Ochenta y siete años de juventud
Ochenta y siete años de juventud
Antonio García Padilla
A los 87 años, Juan R. Torruella murió joven. A veces parecía que su edad le pesaba en el cuerpo; en el ánimo nunca. El juez Torruella murió ayer viviendo una vida llena de proyectos.
Atendía su calendario con el beneficio de las muchas experiencias singulares que acumuló a través de los años: Disfrutaba del estudio y lo mantenía como cercano compañero de viaje. En medio de su carrera de juez, decidió tomarse un año de cursos en una de las grandes universidades inglesas. Fue historiador, profesor de derecho, autor de libros, músico de bohemia, atleta, cazador, observador de aves, amante de los deportes.
El velerismo lo cultivó en serio. Al timón de su bote, junto a Judy, su esposa, y a un grupo de grumetes del barrio, no se conformó con cruzar el Atlántico, sino que luego enfocó hacia el sur y atravesó el temido Estrecho de Magallanes. Si es verdad que somos tan jóvenes como valientes y tan viejos como cobardes, ¡qué mejor fe de la juventud de Torruella!
Como juez mantenía carga de trabajo completa, aunque hace muchos años que pudo jubilarse y convertirse en “senior”, con el correspondiente aligeramiento de su labor. ¡Ni hablar de eso! –decía cuando se le preguntaba de la posibilidad del retiro.
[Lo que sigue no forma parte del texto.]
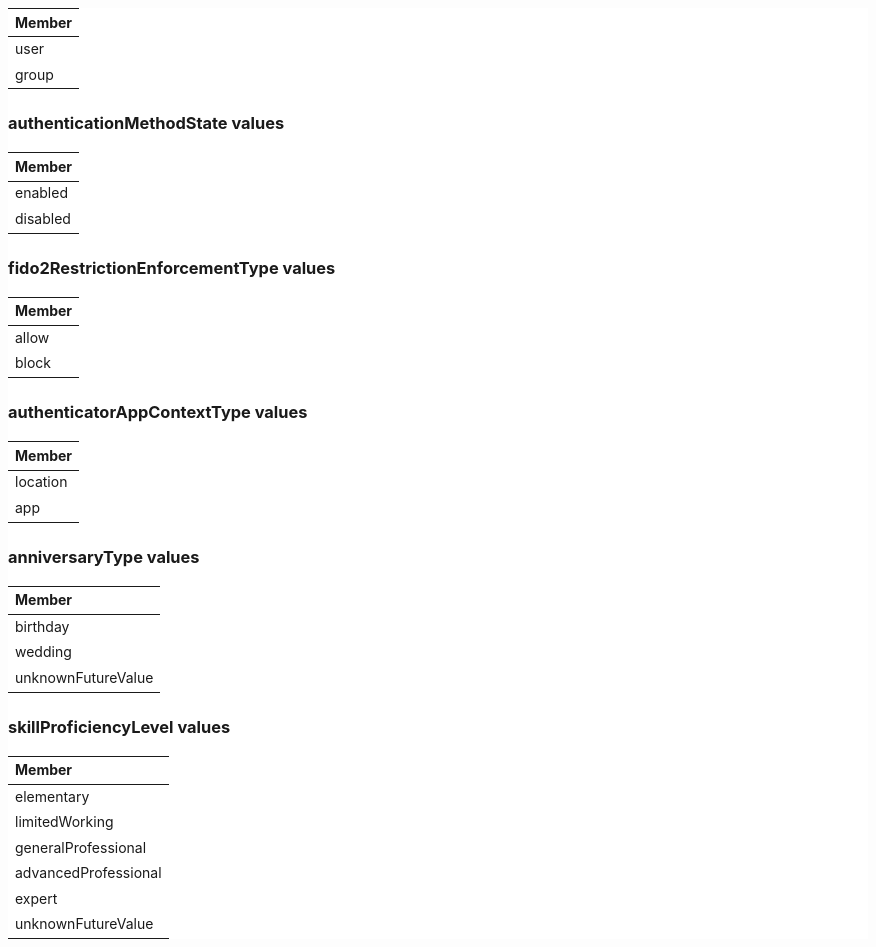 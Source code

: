 |Member|
|:---|
|user|
|group|

### authenticationMethodState values

|Member|
|:---|
|enabled|
|disabled|

### fido2RestrictionEnforcementType values

|Member|
|:---|
|allow|
|block|

### authenticatorAppContextType values

|Member|
|:---|
|location|
|app|

### anniversaryType values

|Member|
|:---|
|birthday|
|wedding|
|unknownFutureValue|

### skillProficiencyLevel values

|Member|
|:---|
|elementary|
|limitedWorking|
|generalProfessional|
|advancedProfessional|
|expert|
|unknownFutureValue|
La agenda judicial lo llevaba a enfrentar muchos de los temas mas álgidos de la vida colectiva del país, entre ellos, recientemente, la propia validez constitucional de la Junta de Control Fiscal. Pienso que para Torruella esa forma de vincularse con los asuntos medulares de Puerto Rico, más que un peso, constituía el principal estímulo para echar adelante en la corte.
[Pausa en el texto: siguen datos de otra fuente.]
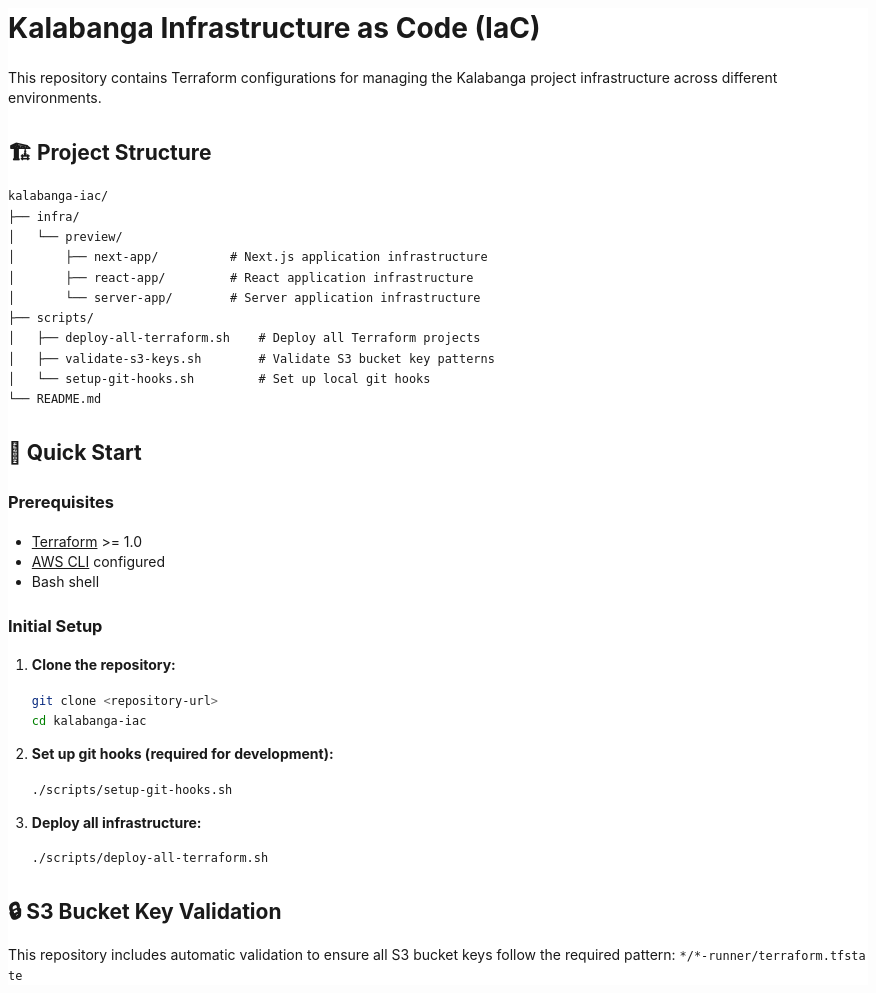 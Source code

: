 # Kalabanga Infrastructure as Code (IaC)

This repository contains Terraform configurations for managing the Kalabanga project infrastructure across different environments.

## 🏗️ Project Structure

```
kalabanga-iac/
├── infra/
│   └── preview/
│       ├── next-app/          # Next.js application infrastructure
│       ├── react-app/         # React application infrastructure
│       └── server-app/        # Server application infrastructure
├── scripts/
│   ├── deploy-all-terraform.sh    # Deploy all Terraform projects
│   ├── validate-s3-keys.sh        # Validate S3 bucket key patterns
│   └── setup-git-hooks.sh         # Set up local git hooks
└── README.md
```

## 🚀 Quick Start

### Prerequisites

- [Terraform](https://www.terraform.io/downloads) >= 1.0
- [AWS CLI](https://aws.amazon.com/cli/) configured
- Bash shell

### Initial Setup

1. **Clone the repository:**

   ```bash
   git clone <repository-url>
   cd kalabanga-iac
   ```

2. **Set up git hooks (required for development):**

   ```bash
   ./scripts/setup-git-hooks.sh
   ```

3. **Deploy all infrastructure:**
   ```bash
   ./scripts/deploy-all-terraform.sh
   ```

## 🔒 S3 Bucket Key Validation

This repository includes automatic validation to ensure all S3 bucket keys follow the required pattern: `*/*-runner/terraform.tfstate`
Torruella combinaba la carga de trabajo que debía atender como juez con la promoción de una nutrida agenda cívica. Desdobló esa agenda de muchas formas. Fue promotor de la participación de Puerto Rico en la Gran Regata Colón, organizada en ocasión de la celebración de los 500 años de la colonización de América, y uno de dos representantes de Puerto Rico en el grupo organizador. Se sentía orgulloso del éxito de la actividad, no ya como despliegue vistoso de los grandes veleros del mundo, sino como jornada que convocó a tantos puertorriqueños al buen compartir.
Juan R. Torruella era un amante del patrimonio natural y del patrimonio construido de los puertorriqueños. En la corte, dio una batalla por la restauración del edificio del correo de San Juan. La reconstrucción de ese importante inmueble es producto del esfuerzo de Torruella. Al momento de su muerte, echaba adelante otro trabajo de recuperación patrimonial: la restauración de un noble edificio que se encontraba en ruinas en el sector de Puerta Tierra para convertirlo en la sede de la Academia de Jurisprudencia y Legislación, en lugar de encuentro para juristas y para la comunidad. Su última comparecencia pública fue precisamente en adelantamiento de ese objetivo.
Porque Torruella disfrutaba del encuentro de percepciones, del diálogo entre los que piensan diferente. Ya fuera en el “Palm Beach”, la desaparecida fonda de San Juan, ya en la Academia, ya en encuentros casuales en los que se encontrara por la razón que fuera. El gusto por la conversación abierta a esas diferencias que abrigamos es uno de los buenos recuerdos que mantendremos de Billo Torruella. Es uno de los rasgos que describía su juventud.